Data Block Start
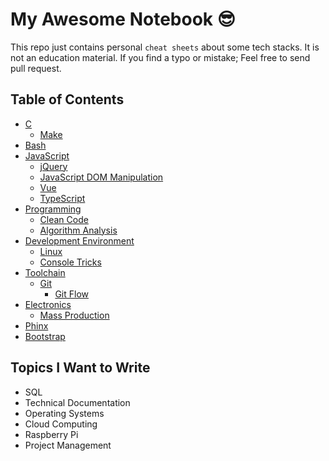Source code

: # My Awesome Notebook 😎

This repo just contains personal `cheat sheets` about some tech stacks. It is not an education material. If you find a typo or mistake; Feel free to send pull request.

## Table of Contents

- [C](https://github.com/ridvanaltun/my-awesome-notebook/tree/master/C)
  - [Make](https://github.com/ridvanaltun/my-awesome-notebook/tree/master/C/Make)
- [Bash](https://github.com/ridvanaltun/my-awesome-notebook/tree/master/Bash)
- [JavaScript](https://github.com/ridvanaltun/my-awesome-notebook/tree/master/JavaScript)
    - [jQuery](https://github.com/ridvanaltun/my-awesome-notebook/tree/master/JavaScript/jQuery)
    - [JavaScript DOM Manipulation](https://github.com/ridvanaltun/my-awesome-notebook/tree/master/JavaScript/JavaScript%20DOM%20Manipulation)
    - [Vue](https://github.com/ridvanaltun/my-awesome-notebook/tree/master/JavaScript/Vue)
    - [TypeScript](https://github.com/ridvanaltun/my-awesome-notebook/tree/master/JavaScript/TypeScript)
- [Programming](https://github.com/ridvanaltun/my-awesome-notebook/tree/master/Programming)
    - [Clean Code](https://github.com/ridvanaltun/my-awesome-notebook/tree/master/Programming/Clean%20Code)
    - [Algorithm Analysis](https://github.com/ridvanaltun/my-awesome-notebook/tree/master/Programming/Algorithm%20Analysis)
- [Development Environment](https://github.com/ridvanaltun/my-awesome-notebook/tree/master/Development%Environment)
    - [Linux](https://github.com/ridvanaltun/my-awesome-notebook/tree/master/Development%Environment/Linux)
    - [Console Tricks](https://github.com/ridvanaltun/my-awesome-notebook/tree/master/Development%Environment/Console%20Tricks)
- [Toolchain](https://github.com/ridvanaltun/my-awesome-notebook/tree/master/Toolchain)
    - [Git](https://github.com/ridvanaltun/my-awesome-notebook/tree/master/Toolchain/Git)
        - [Git Flow](https://github.com/ridvanaltun/my-awesome-notebook/tree/master/Toolchain/Git/Git%20Flow)
- [Electronics](https://github.com/ridvanaltun/my-awesome-notebook/tree/master/Electronics)
  - [Mass Production](https://github.com/ridvanaltun/my-awesome-notebook/tree/master/Electronics/Mass%20Production)
- [Phinx](https://github.com/ridvanaltun/my-awesome-notebook/tree/master/Phinx)
- [Bootstrap](https://github.com/ridvanaltun/my-awesome-notebook/tree/master/Bootstrap)

## Topics I Want to Write

- SQL
- Technical Documentation
- Operating Systems
- Cloud Computing
- Raspberry Pi
- Project Management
Data Block End
> **Assignment**:
Give back the data exactly. Skip any images.

> **Output for this exercise**:
Source code

: # My Awesome Notebook 😎

This repo just contains personal `cheat sheets` about some tech stacks. It is not an education material. If you find a typo or mistake; Feel free to send pull request.

## Table of Contents

- [C](https://github.com/ridvanaltun/my-awesome-notebook/tree/master/C)
  - [Make](https://github.com/ridvanaltun/my-awesome-notebook/tree/master/C/Make)
- [Bash](https://github.com/ridvanaltun/my-awesome-notebook/tree/master/Bash)
- [JavaScript](https://github.com/ridvanaltun/my-awesome-notebook/tree/master/JavaScript)
    - [jQuery](https://github.com/ridvanaltun/my-awesome-notebook/tree/master/JavaScript/jQuery)
    - [JavaScript DOM Manipulation](https://github.com/ridvanaltun/my-awesome-notebook/tree/master/JavaScript/JavaScript%20DOM%20Manipulation)
    - [Vue](https://github.com/ridvanaltun/my-awesome-notebook/tree/master/JavaScript/Vue)
    - [TypeScript](https://github.com/ridvanaltun/my-awesome-notebook/tree/master/JavaScript/TypeScript)
- [Programming](https://github.com/ridvanaltun/my-awesome-notebook/tree/master/Programming)
    - [Clean Code](https://github.com/ridvanaltun/my-awesome-notebook/tree/master/Programming/Clean%20Code)
    - [Algorithm Analysis](https://github.com/ridvanaltun/my-awesome-notebook/tree/master/Programming/Algorithm%20Analysis)
- [Development Environment](https://github.com/ridvanaltun/my-awesome-notebook/tree/master/Development%Environment)
    - [Linux](https://github.com/ridvanaltun/my-awesome-notebook/tree/master/Development%Environment/Linux)
    - [Console Tricks](https://github.com/ridvanaltun/my-awesome-notebook/tree/master/Development%Environment/Console%20Tricks)
- [Toolchain](https://github.com/ridvanaltun/my-awesome-notebook/tree/master/Toolchain)
    - [Git](https://github.com/ridvanaltun/my-awesome-notebook/tree/master/Toolchain/Git)
        - [Git Flow](https://github.com/ridvanaltun/my-awesome-notebook/tree/master/Toolchain/Git/Git%20Flow)
- [Electronics](https://github.com/ridvanaltun/my-awesome-notebook/tree/master/Electronics)
  - [Mass Production](https://github.com/ridvanaltun/my-awesome-notebook/tree/master/Electronics/Mass%20Production)
- [Phinx](https://github.com/ridvanaltun/my-awesome-notebook/tree/master/Phinx)
- [Bootstrap](https://github.com/ridvanaltun/my-awesome-notebook/tree/master/Bootstrap)

## Topics I Want to Write

- SQL
- Technical Documentation
- Operating Systems
- Cloud Computing
- Raspberry Pi
- Project Management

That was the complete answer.